Part 0: Change and Changelessness
नासतो विद्यते भावो नाभावो विद्यते सत: |
उभयोरपि दृष्टोऽन्तस्त्वनयोस्तत्त्वदर्शिभि: ||
The above verse from Srimad Bhagavad Gita (Chapter 2, Verse 16) provides an insightful description of the changing and changeless.
The import can depend on our position, our locus.
If our locus is changing, then it is usually beneficial to draw support or stability from the changeless. For instance, in times of suffering like with the current pandemic, it is usually beneficial to meditate upon constants — God, Science, Nature, Arts, or Family — as the case may be for each individual.
If our locus instead is changeless, then any unraveling change provides an opportunity for careful observation of happenings. For instance, the rapidly evolving situation with the pandemic may reveal beginnings of several cycles of change, if we remain perceptive.
We may capture the above two perspectives with two e-words which we hear frequently during a pandemic — essential and exponential.

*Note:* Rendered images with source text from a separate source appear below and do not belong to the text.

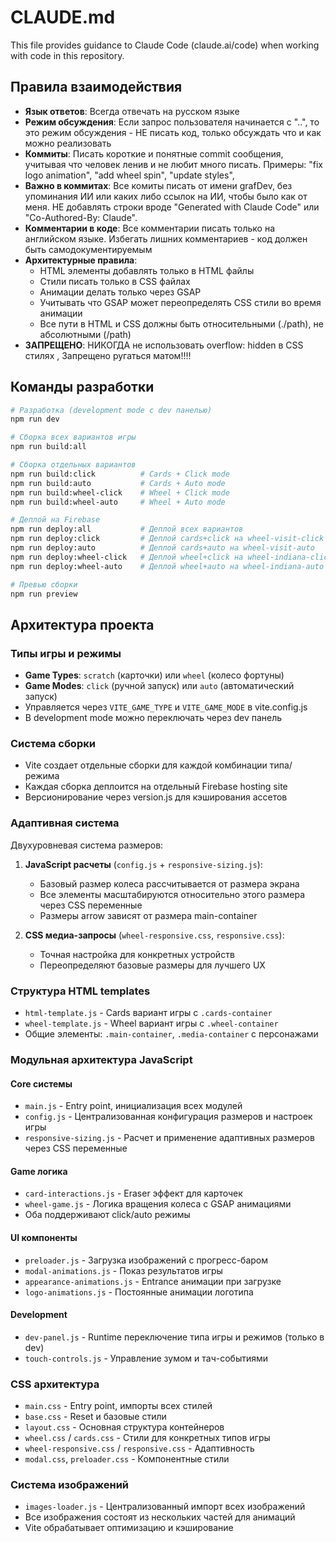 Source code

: # CLAUDE.md

This file provides guidance to Claude Code (claude.ai/code) when working with code in this repository.

## Правила взаимодействия

- **Язык ответов**: Всегда отвечать на русском языке
- **Режим обсуждения**: Если запрос пользователя начинается с "..", то это режим обсуждения - НЕ писать код, только обсуждать что и как можно реализовать
- **Коммиты**: Писать короткие и понятные commit сообщения, учитывая что человек ленив и не любит много писать. Примеры: "fix logo animation", "add wheel spin", "update styles", 
- **Важно в коммитах**: Все комиты писать от имени grafDev, без упоминания ИИ или каких либо ссылок на ИИ, чтобы было как от меня. НЕ добавлять строки вроде "Generated with Claude Code" или "Co-Authored-By: Claude".
- **Комментарии в коде**: Все комментарии писать только на английском языке. Избегать лишних комментариев - код должен быть самодокументируемым
- **Архитектурные правила**: 
  - HTML элементы добавлять только в HTML файлы
  - Стили писать только в CSS файлах 
  - Анимации делать только через GSAP
  - Учитывать что GSAP может переопределять CSS стили во время анимации
  - Все пути в HTML и CSS должны быть относительными (./path), не абсолютными (/path)
- **ЗАПРЕЩЕНО**: НИКОГДА не использовать overflow: hidden в CSS стилях , Запрещено ругаться матом!!!!

## Команды разработки

```bash
# Разработка (development mode с dev панелью)
npm run dev

# Сборка всех вариантов игры
npm run build:all

# Сборка отдельных вариантов
npm run build:click          # Cards + Click mode
npm run build:auto           # Cards + Auto mode  
npm run build:wheel-click    # Wheel + Click mode
npm run build:wheel-auto     # Wheel + Auto mode

# Деплой на Firebase
npm run deploy:all           # Деплой всех вариантов
npm run deploy:click         # Деплой cards+click на wheel-visit-click
npm run deploy:auto          # Деплой cards+auto на wheel-visit-auto
npm run deploy:wheel-click   # Деплой wheel+click на wheel-indiana-click
npm run deploy:wheel-auto    # Деплой wheel+auto на wheel-indiana-auto

# Превью сборки
npm run preview
```

## Архитектура проекта

### Типы игры и режимы
- **Game Types**: `scratch` (карточки) или `wheel` (колесо фортуны)  
- **Game Modes**: `click` (ручной запуск) или `auto` (автоматический запуск)
- Управляется через `VITE_GAME_TYPE` и `VITE_GAME_MODE` в vite.config.js
- В development mode можно переключать через dev панель

### Система сборки
- Vite создает отдельные сборки для каждой комбинации типа/режима
- Каждая сборка деплоится на отдельный Firebase hosting site
- Версионирование через version.js для кэширования ассетов

### Адаптивная система
Двухуровневая система размеров:
1. **JavaScript расчеты** (`config.js` + `responsive-sizing.js`):
   - Базовый размер колеса рассчитывается от размера экрана
   - Все элементы масштабируются относительно этого размера через CSS переменные
   - Размеры arrow зависят от размера main-container

2. **CSS медиа-запросы** (`wheel-responsive.css`, `responsive.css`):
   - Точная настройка для конкретных устройств
   - Переопределяют базовые размеры для лучшего UX

### Структура HTML templates
- `html-template.js` - Cards вариант игры с `.cards-container`
- `wheel-template.js` - Wheel вариант игры с `.wheel-container`  
- Общие элементы: `.main-container`, `.media-container` с персонажами

### Модульная архитектура JavaScript

#### Core системы
- `main.js` - Entry point, инициализация всех модулей
- `config.js` - Централизованная конфигурация размеров и настроек игры
- `responsive-sizing.js` - Расчет и применение адаптивных размеров через CSS переменные

#### Game логика
- `card-interactions.js` - Eraser эффект для карточек
- `wheel-game.js` - Логика вращения колеса с GSAP анимациями
- Оба поддерживают click/auto режимы

#### UI компоненты  
- `preloader.js` - Загрузка изображений с прогресс-баром
- `modal-animations.js` - Показ результатов игры
- `appearance-animations.js` - Entrance анимации при загрузке
- `logo-animations.js` - Постоянные анимации логотипа

#### Development
- `dev-panel.js` - Runtime переключение типа игры и режимов (только в dev)
- `touch-controls.js` - Управление зумом и тач-событиями

### CSS архитектура
- `main.css` - Entry point, импорты всех стилей
- `base.css` - Reset и базовые стили
- `layout.css` - Основная структура контейнеров
- `wheel.css` / `cards.css` - Стили для конкретных типов игры
- `wheel-responsive.css` / `responsive.css` - Адаптивность
- `modal.css`, `preloader.css` - Компонентные стили

### Система изображений
- `images-loader.js` - Централизованный импорт всех изображений
- Все изображения состоят из нескольких частей для анимаций
- Vite обрабатывает оптимизацию и кэширование  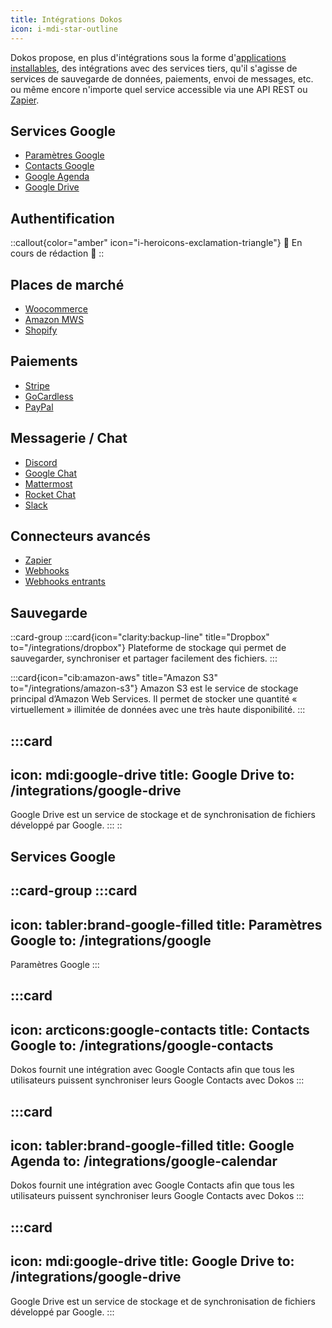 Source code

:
 ```yaml
---
title: Intégrations Dokos
icon: i-mdi-star-outline
---
```


Dokos propose, en plus d'intégrations sous la forme d'[applications installables](/integrations), des intégrations avec des services tiers, qu'il s'agisse de services de sauvegarde de données, paiements, envoi de messages, etc. ou même encore n'importe quel service accessible via une API REST ou [Zapier](/integrations/zapier).


## Services Google

- [Paramètres Google](/dokos/integrations/google)
- [Contacts Google](/dokos/integrations/google-contacts)
- [Google Agenda](/dokos/integrations/google-calendar)
- [Google Drive](/dokos/integrations/google-drive)

## Authentification

::callout{color="amber" icon="i-heroicons-exclamation-triangle"}
🚧 En cours de rédaction 🚧
::

## Places de marché

- [Woocommerce](/integrations/woocommerce)
- [Amazon MWS](/dokos/integrations/amazon-mws)
- [Shopify](/dokos/integrations/shopify)

## Paiements

- [Stripe](/integrations/payments/stripe)
- [GoCardless](/integrations/payments/gocardless)
- [PayPal](/integrations/payments/paypal)

## Messagerie / Chat

- [Discord](/dokos/integrations/discord)
- [Google Chat](/dokos/integrations/google-chat)
- [Mattermost](/dokos/integrations/mattermost)
- [Rocket Chat](/dokos/integrations/rocket-chat)
- [Slack](/dokos/integrations/slack)

## Connecteurs avancés

- [Zapier](/dokos/integrations/zapier)
- [Webhooks](/dodock/fonctionnalites/webhooks)
- [Webhooks entrants](/dokos/integrations/incoming-webhook-url)



## Sauvegarde

::card-group
  :::card{icon="clarity:backup-line" title="Dropbox" to="/integrations/dropbox"}
  Plateforme de stockage qui permet de sauvegarder, synchroniser et partager facilement des fichiers.
  :::

  :::card{icon="cib:amazon-aws" title="Amazon S3" to="/integrations/amazon-s3"}
  Amazon S3 est le service de stockage principal d’Amazon Web Services. Il permet de stocker une quantité « virtuellement » illimitée de données avec une très haute disponibilité.
  :::

  :::card
  ---
  icon: mdi:google-drive
  title: Google Drive
  to: /integrations/google-drive
  ---
  Google Drive est un service de stockage et de synchronisation de fichiers développé par Google.
  :::
::


## Services Google

::card-group
  :::card
  ---
  icon: tabler:brand-google-filled
  title: Paramètres Google
  to: /integrations/google
  ---
  Paramètres Google
 :::

  :::card
  ---
  icon: arcticons:google-contacts
  title: Contacts Google
  to: /integrations/google-contacts
  ---
  Dokos fournit une intégration avec Google Contacts afin que tous les utilisateurs puissent synchroniser leurs Google Contacts avec Dokos
  :::

  :::card
  ---
  icon: tabler:brand-google-filled
  title: Google Agenda
  to: /integrations/google-calendar
  ---
  Dokos fournit une intégration avec Google Contacts afin que tous les utilisateurs puissent synchroniser leurs Google Contacts avec Dokos
  :::

  :::card
  ---
  icon: mdi:google-drive
  title: Google Drive
  to: /integrations/google-drive
  ---
  Google Drive est un service de stockage et de synchronisation de fichiers développé par Google.
  :::


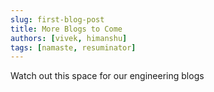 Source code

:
 ```yaml
---
slug: first-blog-post
title: More Blogs to Come
authors: [vivek, himanshu]
tags: [namaste, resuminator]
---
```


Watch out this space for our engineering blogs
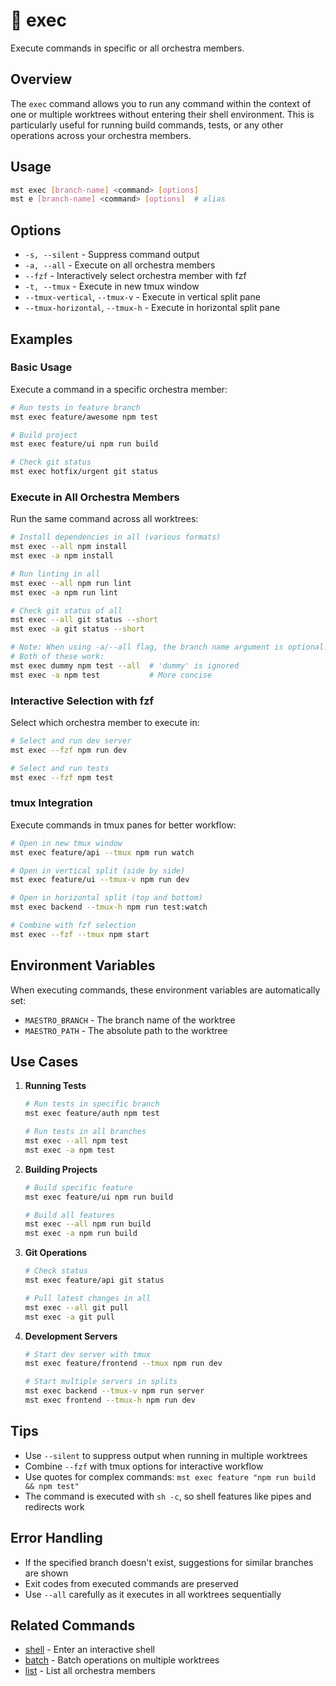 # 🔸 exec

Execute commands in specific or all orchestra members.

## Overview

The `exec` command allows you to run any command within the context of one or multiple worktrees without entering their shell environment. This is particularly useful for running build commands, tests, or any other operations across your orchestra members.

## Usage

```bash
mst exec [branch-name] <command> [options]
mst e [branch-name] <command> [options]  # alias
```

## Options

- `-s, --silent` - Suppress command output
- `-a, --all` - Execute on all orchestra members
- `--fzf` - Interactively select orchestra member with fzf
- `-t, --tmux` - Execute in new tmux window
- `--tmux-vertical`, `--tmux-v` - Execute in vertical split pane
- `--tmux-horizontal`, `--tmux-h` - Execute in horizontal split pane

## Examples

### Basic Usage

Execute a command in a specific orchestra member:

```bash
# Run tests in feature branch
mst exec feature/awesome npm test

# Build project
mst exec feature/ui npm run build

# Check git status
mst exec hotfix/urgent git status
```

### Execute in All Orchestra Members

Run the same command across all worktrees:

```bash
# Install dependencies in all (various formats)
mst exec --all npm install
mst exec -a npm install

# Run linting in all
mst exec --all npm run lint
mst exec -a npm run lint

# Check git status of all
mst exec --all git status --short
mst exec -a git status --short

# Note: When using -a/--all flag, the branch name argument is optional.
# Both of these work:
mst exec dummy npm test --all  # 'dummy' is ignored
mst exec -a npm test           # More concise
```

### Interactive Selection with fzf

Select which orchestra member to execute in:

```bash
# Select and run dev server
mst exec --fzf npm run dev

# Select and run tests
mst exec --fzf npm test
```

### tmux Integration

Execute commands in tmux panes for better workflow:

```bash
# Open in new tmux window
mst exec feature/api --tmux npm run watch

# Open in vertical split (side by side)
mst exec feature/ui --tmux-v npm run dev

# Open in horizontal split (top and bottom)
mst exec backend --tmux-h npm run test:watch

# Combine with fzf selection
mst exec --fzf --tmux npm start
```

## Environment Variables

When executing commands, these environment variables are automatically set:

- `MAESTRO_BRANCH` - The branch name of the worktree
- `MAESTRO_PATH` - The absolute path to the worktree

## Use Cases

1. **Running Tests**
   ```bash
   # Run tests in specific branch
   mst exec feature/auth npm test
   
   # Run tests in all branches
   mst exec --all npm test
   mst exec -a npm test
   ```

2. **Building Projects**
   ```bash
   # Build specific feature
   mst exec feature/ui npm run build
   
   # Build all features
   mst exec --all npm run build
   mst exec -a npm run build
   ```

3. **Git Operations**
   ```bash
   # Check status
   mst exec feature/api git status
   
   # Pull latest changes in all
   mst exec --all git pull
   mst exec -a git pull
   ```

4. **Development Servers**
   ```bash
   # Start dev server with tmux
   mst exec feature/frontend --tmux npm run dev
   
   # Start multiple servers in splits
   mst exec backend --tmux-v npm run server
   mst exec frontend --tmux-h npm run dev
   ```

## Tips

- Use `--silent` to suppress output when running in multiple worktrees
- Combine `--fzf` with tmux options for interactive workflow
- Use quotes for complex commands: `mst exec feature "npm run build && npm test"`
- The command is executed with `sh -c`, so shell features like pipes and redirects work

## Error Handling

- If the specified branch doesn't exist, suggestions for similar branches are shown
- Exit codes from executed commands are preserved
- Use `--all` carefully as it executes in all worktrees sequentially

## Related Commands

- [shell](./shell.md) - Enter an interactive shell
- [batch](./batch.md) - Batch operations on multiple worktrees
- [list](./list.md) - List all orchestra members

Part 1: Essential — Changelessness from Change
With more than half the world stuck In a lockdown, only essential services are kept functioning, and only essential goods can be transacted.
What is essential? This became an important question for consumers, producers, and governors.
It also became an important question for individuals. With more time to gather our minds and reflect, many of us may have wondered about which aspects of our lives are essential? Amongst all means, which ones give meaning?
It also became an important question for organisations. With limited staff at hand, most organisations had to identify the activities that are most essential. And the staff who are most essential to keep those activities running.
It is hard to fully appreciate the value of discovering what is essential — the very essence of an individual or an organisation. This value, if carefully understood and nurtured, can outweigh the pain and loss due the pandemic.
Part 2: Exponential — Change from Changelessness
If there is one thing that spread faster than the virus, it was the knowledge of what the exponential function look likes — the relentless function that accelerates as it moves higher.
For all its derivative beauty, the exponential function spread fear and anxiety as the number of infections and deaths rose.
For individuals too some things rose exponentially: The number of dishes cooked by bachelors, the number of meals with the entire family, the number of evenings on the terrace.
For organisations too some things rose exponentially. The number of Zoom meetings in companies, the number of online classes in universities, the number of business decisions taken, the number of interventions to give back to society.
It is hard to fully appreciate the momentum of the exponential. It is this momentum, that can shrink from years to days the time taken to make progress long due.